(Pictures paired with source code)
• • • • •
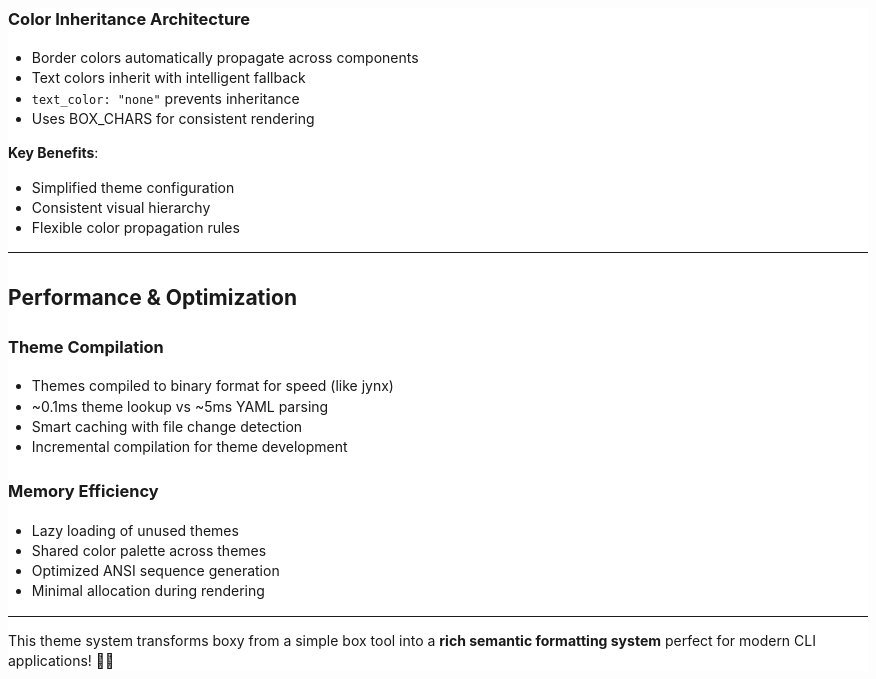 ### Color Inheritance Architecture

- Border colors automatically propagate across components
- Text colors inherit with intelligent fallback
- `text_color: "none"` prevents inheritance
- Uses BOX_CHARS for consistent rendering

**Key Benefits**:
- Simplified theme configuration
- Consistent visual hierarchy
- Flexible color propagation rules

---

## Performance & Optimization

### **Theme Compilation**
- Themes compiled to binary format for speed (like jynx)
- ~0.1ms theme lookup vs ~5ms YAML parsing
- Smart caching with file change detection
- Incremental compilation for theme development

### **Memory Efficiency**
- Lazy loading of unused themes  
- Shared color palette across themes
- Optimized ANSI sequence generation
- Minimal allocation during rendering

---

This theme system transforms boxy from a simple box tool into a **rich semantic formatting system** perfect for modern CLI applications! 🎨✨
• • • • •
Task objective –
Return each record as written, minus its images.

Exercise result –
 ### Color Inheritance Architecture

- Border colors automatically propagate across components
- Text colors inherit with intelligent fallback
- `text_color: "none"` prevents inheritance
- Uses BOX_CHARS for consistent rendering

**Key Benefits**:
- Simplified theme configuration
- Consistent visual hierarchy
- Flexible color propagation rules

---

## Performance & Optimization

### **Theme Compilation**
- Themes compiled to binary format for speed (like jynx)
- ~0.1ms theme lookup vs ~5ms YAML parsing
- Smart caching with file change detection
- Incremental compilation for theme development

### **Memory Efficiency**
- Lazy loading of unused themes  
- Shared color palette across themes
- Optimized ANSI sequence generation
- Minimal allocation during rendering

---

This theme system transforms boxy from a simple box tool into a **rich semantic formatting system** perfect for modern CLI applications! 🎨✨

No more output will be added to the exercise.